_Directions:_ Nothing but a number is wanted: the count of lines in the records below that include "nghị".
=== Recorded data ===
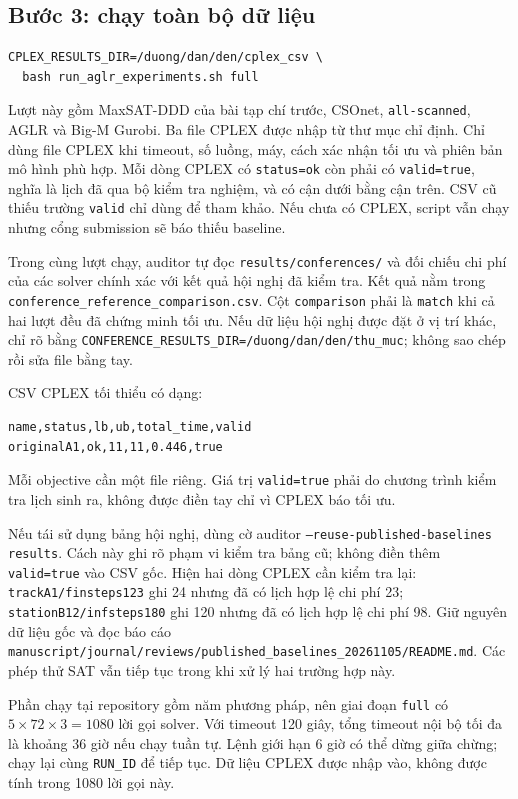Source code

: \documentclass[11pt,a4paper]{article}
\newcommand{\code}[1]{\texttt{#1}}
\newcommand{\file}[1]{\nolinkurl{#1}}
\begin{document}
\subsection{Bước 3: chạy toàn bộ dữ liệu}

\begin{verbatim}
CPLEX_RESULTS_DIR=/duong/dan/den/cplex_csv \
  bash run_aglr_experiments.sh full
\end{verbatim}

Lượt này gồm MaxSAT-DDD của bài tạp chí trước, CSOnet, \code{all-scanned}, AGLR
và Big-M Gurobi. Ba file CPLEX được nhập từ thư mục chỉ định. Chỉ dùng file CPLEX
khi timeout, số luồng, máy, cách xác nhận tối ưu và phiên bản mô hình phù hợp.
Mỗi dòng CPLEX có \code{status=ok} còn phải có \code{valid=true}, nghĩa là lịch đã
qua bộ kiểm tra nghiệm, và có cận dưới bằng cận trên. CSV cũ thiếu trường
\code{valid} chỉ dùng để tham khảo.
Nếu chưa có CPLEX, script vẫn chạy nhưng cổng submission sẽ báo thiếu baseline.

Trong cùng lượt chạy, auditor tự đọc \file{results/conferences/} và đối chiếu
chi phí của các solver chính xác với kết quả hội nghị đã kiểm tra. Kết quả nằm
trong \file{conference_reference_comparison.csv}. Cột \code{comparison} phải là
\code{match} khi cả hai lượt đều đã chứng minh tối ưu. Nếu dữ liệu hội nghị
được đặt ở vị trí khác, chỉ rõ bằng
\file{CONFERENCE_RESULTS_DIR=/duong/dan/den/thu_muc}; không sao chép rồi sửa
file bằng tay.

CSV CPLEX tối thiểu có dạng:

\begin{verbatim}
name,status,lb,ub,total_time,valid
originalA1,ok,11,11,0.446,true
\end{verbatim}

Mỗi objective cần một file riêng. Giá trị \code{valid=true} phải do chương
trình kiểm tra lịch sinh ra, không được điền tay chỉ vì CPLEX báo tối ưu.

Nếu tái sử dụng bảng hội nghị, dùng cờ auditor
\code{--reuse-published-baselines results}. Cách này ghi rõ phạm vi kiểm tra
bảng cũ; không điền thêm \code{valid=true} vào CSV gốc. Hiện hai dòng CPLEX
cần kiểm tra lại: \code{trackA1/finsteps123} ghi 24 nhưng đã có lịch hợp lệ
chi phí 23; \code{stationB12/infsteps180} ghi 120 nhưng đã có lịch hợp lệ
chi phí 98. Giữ nguyên dữ liệu gốc và đọc báo cáo
\file{manuscript/journal/reviews/published_baselines_20261105/README.md}.
Các phép thử SAT vẫn tiếp tục trong khi xử lý hai trường hợp này.

Phần chạy tại repository gồm năm phương pháp, nên giai đoạn \code{full} có
$5\times72\times3=1080$ lời gọi solver. Với timeout 120 giây, tổng timeout nội
bộ tối đa là khoảng 36 giờ nếu chạy tuần tự. Lệnh giới hạn 6 giờ có thể dừng
giữa chừng; chạy lại cùng \code{RUN\_ID} để tiếp tục. Dữ liệu CPLEX được nhập vào, không
được tính trong 1080 lời gọi này.
\end{document}
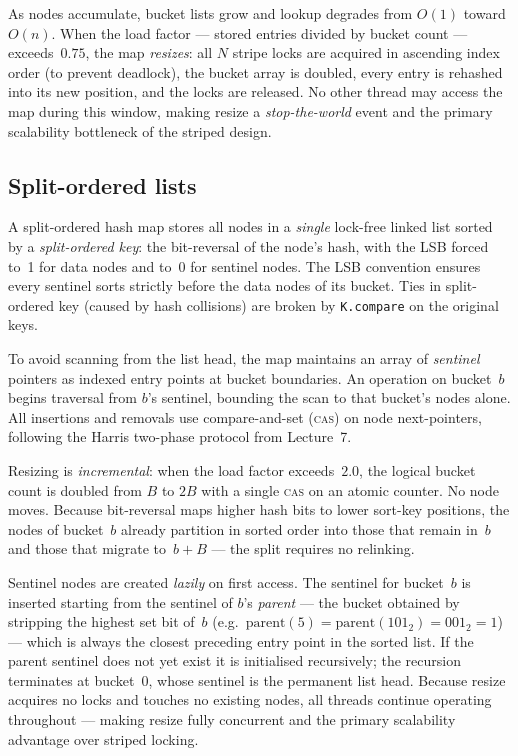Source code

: \documentclass[11pt,a4paper]{article}
\begin{document}
As nodes accumulate, bucket lists grow and lookup degrades from $O(1)$ toward
$O(n)$. When the load factor --- stored entries divided by bucket count ---
exceeds~$0.75$, the map \emph{resizes}: all $N$ stripe locks are acquired in
ascending index order (to prevent deadlock), the bucket array is doubled, every
entry is rehashed into its new position, and the locks are released. No other
thread may access the map during this window, making resize a
\emph{stop-the-world} event and the primary scalability bottleneck of the
striped design.


\subsection{Split-ordered lists}
A split-ordered hash map stores all nodes in a \emph{single} lock-free linked
list sorted by a \emph{split-ordered key}: the bit-reversal of the node's hash,
with the LSB forced to~1 for data nodes and to~0 for sentinel nodes. The LSB
convention ensures every sentinel sorts strictly before the data nodes of its
bucket. Ties in split-ordered key (caused by hash collisions) are broken by
\texttt{K.compare} on the original keys.

To avoid scanning from the list head, the map maintains an array of
\emph{sentinel} pointers as indexed entry points at bucket boundaries. An
operation on bucket~$b$ begins traversal from $b$'s sentinel, bounding the
scan to that bucket's nodes alone. All insertions and removals use
compare-and-set (\textsc{cas}) on node next-pointers, following the
Harris two-phase protocol from Lecture~7.

Resizing is \emph{incremental}: when the load factor exceeds~$2.0$, the
logical bucket count is doubled from $B$ to $2B$ with a single \textsc{cas} on
an atomic counter. No node moves. Because bit-reversal maps higher hash bits to
lower sort-key positions, the nodes of bucket~$b$ already partition in sorted
order into those that remain in~$b$ and those that migrate to~$b+B$ — the
split requires no relinking.

Sentinel nodes are created \emph{lazily} on first access. The sentinel for
bucket~$b$ is inserted starting from the sentinel of $b$'s \emph{parent} —
the bucket obtained by stripping the highest set bit of~$b$ (e.g.\
$\text{parent}(5) = \text{parent}(101_2) = 001_2 = 1$) — which is always the
closest preceding entry point in the sorted list. If the parent sentinel does
not yet exist it is initialised recursively; the recursion terminates at
bucket~0, whose sentinel is the permanent list head. Because resize acquires no
locks and touches no existing nodes, all threads continue operating throughout
— making resize fully concurrent and the primary scalability advantage over
striped locking.
\end{document}
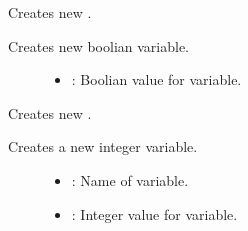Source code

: \documentclass[letterpaper,10pt,english]{sphinxmanual}
\begin{document}
\begin{fulllineitems}

\begin{fulllineitems}
\label{\detokenize{index:_CPPv2N7ostendo3Var3VarEb}}%
\pysigstartmultiline
{}\label{\detokenize{index:Pessumstructostendo_1_1Var_1a1c3bc2ea850b6748989a70f82f73c62a}}%
\pysigstopmultiline
Creates new {\hyperref[\detokenize{index:Pessumstructostendo_1_1Var}]{}}. 

Creates new boolian variable. \begin{description}
\item[{}] \leavevmode\begin{itemize}
\item {} 
: Boolian value for variable. 

\end{itemize}

\end{description}


\end{fulllineitems}


\begin{fulllineitems}
\label{\detokenize{index:_CPPv2N7ostendo3Var3VarENSt6stringEi}}%
\pysigstartmultiline
{}\label{\detokenize{index:Pessumstructostendo_1_1Var_1a54737db1fa6cd70f182ad2a7b1904f7d}}%
\pysigstopmultiline
Creates new {\hyperref[\detokenize{index:Pessumstructostendo_1_1Var}]{}}. 

Creates a new integer variable. \begin{description}
\item[{}] \leavevmode\begin{itemize}
\item {} 
: Name of variable. 

\item {} 
: Integer value for variable. 

\end{itemize}

\end{description}



\end{fulllineitems}
\end{fulllineitems}
\end{document}
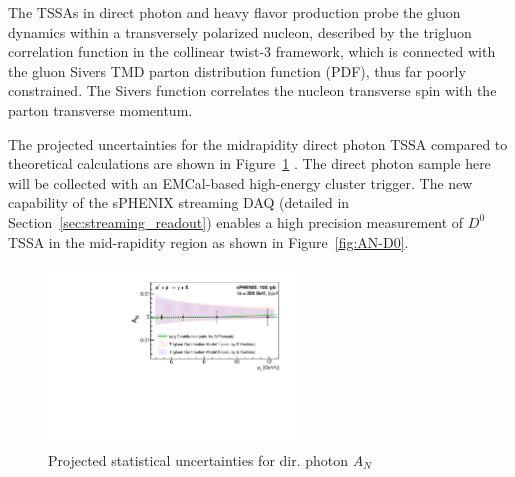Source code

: The TSSAs in direct photon and heavy flavor production probe the gluon dynamics within a transversely polarized nucleon, described by the trigluon correlation function in the collinear twist-3 framework, which is connected with the gluon Sivers TMD parton distribution function (PDF), thus far poorly constrained. The Sivers function correlates the nucleon transverse spin with the parton transverse momentum.

The projected uncertainties for the midrapidity direct photon TSSA compared to theoretical calculations are shown in Figure~\ref{fig:AN_dp} . The direct photon sample here will be collected with an EMCal-based high-energy cluster trigger. 
The new capability of the sPHENIX streaming DAQ (detailed in Section~\ref{sec:streaming_readout}) enables a high precision measurement of $D^0$ TSSA in the mid-rapidity region as shown in Figure~\ref{fig:AN-D0}. 

\begin{figure}[htbp]
\centering
\includegraphics[width=0.60\textwidth]{figs/AN_dp_sphenix.pdf}
\caption{Projected statistical uncertainties for dir. photon $A_N$}
\label{fig:AN_dp}
\end{figure}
===
_The completed task:_ 3